**THE TASK:**
In the records below, work out how many lines hold the word "into". Report the number alone.

**DATA SHOWN:**
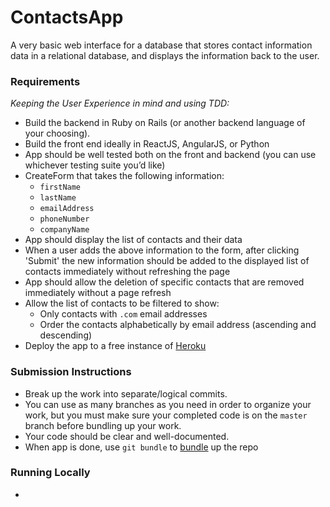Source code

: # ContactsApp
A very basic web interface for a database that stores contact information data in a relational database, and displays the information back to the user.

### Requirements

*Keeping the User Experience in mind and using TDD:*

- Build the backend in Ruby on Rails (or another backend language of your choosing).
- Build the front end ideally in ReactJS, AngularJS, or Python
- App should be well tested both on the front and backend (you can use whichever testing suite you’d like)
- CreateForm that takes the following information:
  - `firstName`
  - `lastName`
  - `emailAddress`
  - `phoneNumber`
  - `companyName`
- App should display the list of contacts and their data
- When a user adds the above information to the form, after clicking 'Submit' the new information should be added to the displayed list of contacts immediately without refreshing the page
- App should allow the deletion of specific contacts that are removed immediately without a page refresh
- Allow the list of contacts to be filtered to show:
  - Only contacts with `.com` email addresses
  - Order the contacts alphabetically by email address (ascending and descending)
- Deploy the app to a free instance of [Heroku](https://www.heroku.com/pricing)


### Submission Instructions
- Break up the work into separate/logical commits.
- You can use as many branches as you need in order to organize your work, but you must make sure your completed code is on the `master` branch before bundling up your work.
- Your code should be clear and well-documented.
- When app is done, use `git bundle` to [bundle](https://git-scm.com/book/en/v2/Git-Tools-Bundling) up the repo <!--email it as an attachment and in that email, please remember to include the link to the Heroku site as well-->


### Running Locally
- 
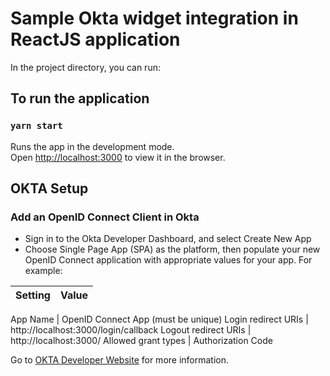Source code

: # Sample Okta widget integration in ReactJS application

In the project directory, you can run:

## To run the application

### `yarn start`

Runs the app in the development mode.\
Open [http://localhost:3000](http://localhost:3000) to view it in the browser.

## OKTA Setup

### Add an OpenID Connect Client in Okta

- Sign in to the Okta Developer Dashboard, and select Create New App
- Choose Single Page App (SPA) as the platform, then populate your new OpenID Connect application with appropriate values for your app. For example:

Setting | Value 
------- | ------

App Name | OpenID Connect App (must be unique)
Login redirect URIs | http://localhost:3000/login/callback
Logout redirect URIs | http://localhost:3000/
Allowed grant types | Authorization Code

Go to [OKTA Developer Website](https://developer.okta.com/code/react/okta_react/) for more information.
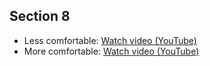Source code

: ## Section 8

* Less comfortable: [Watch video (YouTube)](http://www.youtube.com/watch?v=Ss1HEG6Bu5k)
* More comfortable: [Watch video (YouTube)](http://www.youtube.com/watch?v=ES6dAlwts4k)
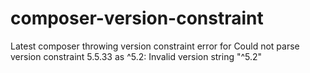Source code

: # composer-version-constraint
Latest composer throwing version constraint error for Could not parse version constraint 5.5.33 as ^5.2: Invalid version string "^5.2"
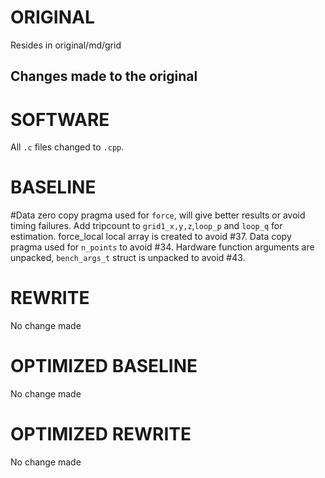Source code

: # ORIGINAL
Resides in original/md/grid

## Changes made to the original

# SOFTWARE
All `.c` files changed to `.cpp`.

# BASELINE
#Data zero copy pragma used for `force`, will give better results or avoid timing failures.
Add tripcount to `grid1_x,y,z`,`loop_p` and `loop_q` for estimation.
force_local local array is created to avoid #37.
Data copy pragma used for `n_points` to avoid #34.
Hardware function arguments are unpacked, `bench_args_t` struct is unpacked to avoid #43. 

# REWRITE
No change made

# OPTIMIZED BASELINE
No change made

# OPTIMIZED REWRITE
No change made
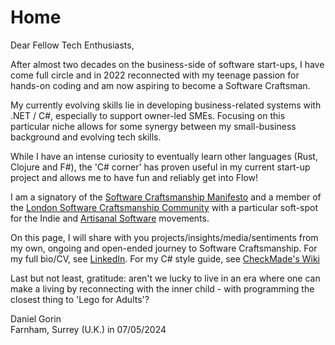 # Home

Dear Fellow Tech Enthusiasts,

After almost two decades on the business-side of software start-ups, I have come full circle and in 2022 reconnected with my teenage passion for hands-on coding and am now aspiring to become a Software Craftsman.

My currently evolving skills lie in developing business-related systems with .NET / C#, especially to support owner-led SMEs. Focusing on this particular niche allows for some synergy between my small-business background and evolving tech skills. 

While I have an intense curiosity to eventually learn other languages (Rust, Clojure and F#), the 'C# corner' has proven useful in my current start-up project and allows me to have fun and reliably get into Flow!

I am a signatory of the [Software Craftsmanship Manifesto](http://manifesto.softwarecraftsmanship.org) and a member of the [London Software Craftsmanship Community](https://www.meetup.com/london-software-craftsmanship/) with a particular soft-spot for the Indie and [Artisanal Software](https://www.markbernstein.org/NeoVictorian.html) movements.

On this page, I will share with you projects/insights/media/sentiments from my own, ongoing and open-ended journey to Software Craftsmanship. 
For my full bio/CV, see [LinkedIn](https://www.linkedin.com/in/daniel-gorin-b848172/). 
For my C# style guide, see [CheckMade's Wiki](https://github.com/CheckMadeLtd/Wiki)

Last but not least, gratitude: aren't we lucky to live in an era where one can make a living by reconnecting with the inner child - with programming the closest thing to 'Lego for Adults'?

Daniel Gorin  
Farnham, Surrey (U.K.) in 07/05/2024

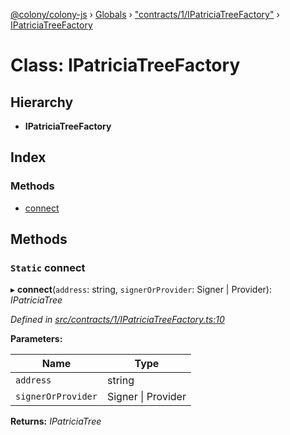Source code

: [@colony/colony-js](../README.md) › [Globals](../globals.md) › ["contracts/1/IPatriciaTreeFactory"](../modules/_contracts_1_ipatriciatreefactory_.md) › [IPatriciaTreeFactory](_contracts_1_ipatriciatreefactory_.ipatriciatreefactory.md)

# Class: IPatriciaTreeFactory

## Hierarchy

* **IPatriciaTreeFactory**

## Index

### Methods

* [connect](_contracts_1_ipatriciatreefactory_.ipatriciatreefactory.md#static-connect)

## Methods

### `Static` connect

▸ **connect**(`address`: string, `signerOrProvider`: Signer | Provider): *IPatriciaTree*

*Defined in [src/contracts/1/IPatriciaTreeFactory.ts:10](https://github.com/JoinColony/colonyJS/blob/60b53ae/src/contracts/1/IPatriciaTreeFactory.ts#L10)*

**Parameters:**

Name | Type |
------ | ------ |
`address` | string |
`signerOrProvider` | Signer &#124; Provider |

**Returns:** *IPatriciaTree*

* * *

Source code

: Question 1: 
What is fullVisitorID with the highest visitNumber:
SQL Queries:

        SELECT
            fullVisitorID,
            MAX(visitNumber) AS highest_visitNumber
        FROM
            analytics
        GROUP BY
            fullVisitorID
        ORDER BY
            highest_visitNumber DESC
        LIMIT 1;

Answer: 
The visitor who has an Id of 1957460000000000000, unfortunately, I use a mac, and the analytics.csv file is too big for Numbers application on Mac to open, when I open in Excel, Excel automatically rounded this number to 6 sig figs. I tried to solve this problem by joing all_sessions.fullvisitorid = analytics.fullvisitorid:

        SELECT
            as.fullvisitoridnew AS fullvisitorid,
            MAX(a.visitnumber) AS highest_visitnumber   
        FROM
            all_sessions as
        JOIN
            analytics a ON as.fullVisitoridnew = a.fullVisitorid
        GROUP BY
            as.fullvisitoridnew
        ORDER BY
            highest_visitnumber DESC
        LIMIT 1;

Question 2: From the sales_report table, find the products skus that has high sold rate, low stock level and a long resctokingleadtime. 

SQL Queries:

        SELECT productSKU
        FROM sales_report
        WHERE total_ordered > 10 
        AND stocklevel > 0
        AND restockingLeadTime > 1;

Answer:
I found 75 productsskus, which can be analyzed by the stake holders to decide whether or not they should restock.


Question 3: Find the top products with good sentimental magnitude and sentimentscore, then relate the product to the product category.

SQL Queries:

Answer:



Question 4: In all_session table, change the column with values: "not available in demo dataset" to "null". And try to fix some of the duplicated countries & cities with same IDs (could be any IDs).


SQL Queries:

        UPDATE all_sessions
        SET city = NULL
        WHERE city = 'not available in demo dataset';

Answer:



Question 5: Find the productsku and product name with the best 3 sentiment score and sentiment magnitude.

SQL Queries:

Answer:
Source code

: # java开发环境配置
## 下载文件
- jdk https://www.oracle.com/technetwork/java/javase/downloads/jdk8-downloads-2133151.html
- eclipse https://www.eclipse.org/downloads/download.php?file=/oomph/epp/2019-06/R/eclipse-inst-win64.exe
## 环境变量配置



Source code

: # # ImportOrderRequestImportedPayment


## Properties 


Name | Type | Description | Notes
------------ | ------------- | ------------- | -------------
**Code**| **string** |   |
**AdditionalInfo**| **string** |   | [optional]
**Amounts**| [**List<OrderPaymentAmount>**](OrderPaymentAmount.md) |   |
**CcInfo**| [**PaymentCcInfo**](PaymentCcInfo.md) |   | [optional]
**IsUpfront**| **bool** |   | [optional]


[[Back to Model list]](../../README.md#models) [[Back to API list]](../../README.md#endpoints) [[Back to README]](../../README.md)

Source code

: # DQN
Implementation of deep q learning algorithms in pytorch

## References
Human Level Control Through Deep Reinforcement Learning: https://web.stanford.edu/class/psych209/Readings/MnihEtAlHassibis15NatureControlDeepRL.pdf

**ANSWER TO THIS EXERCISE:**
2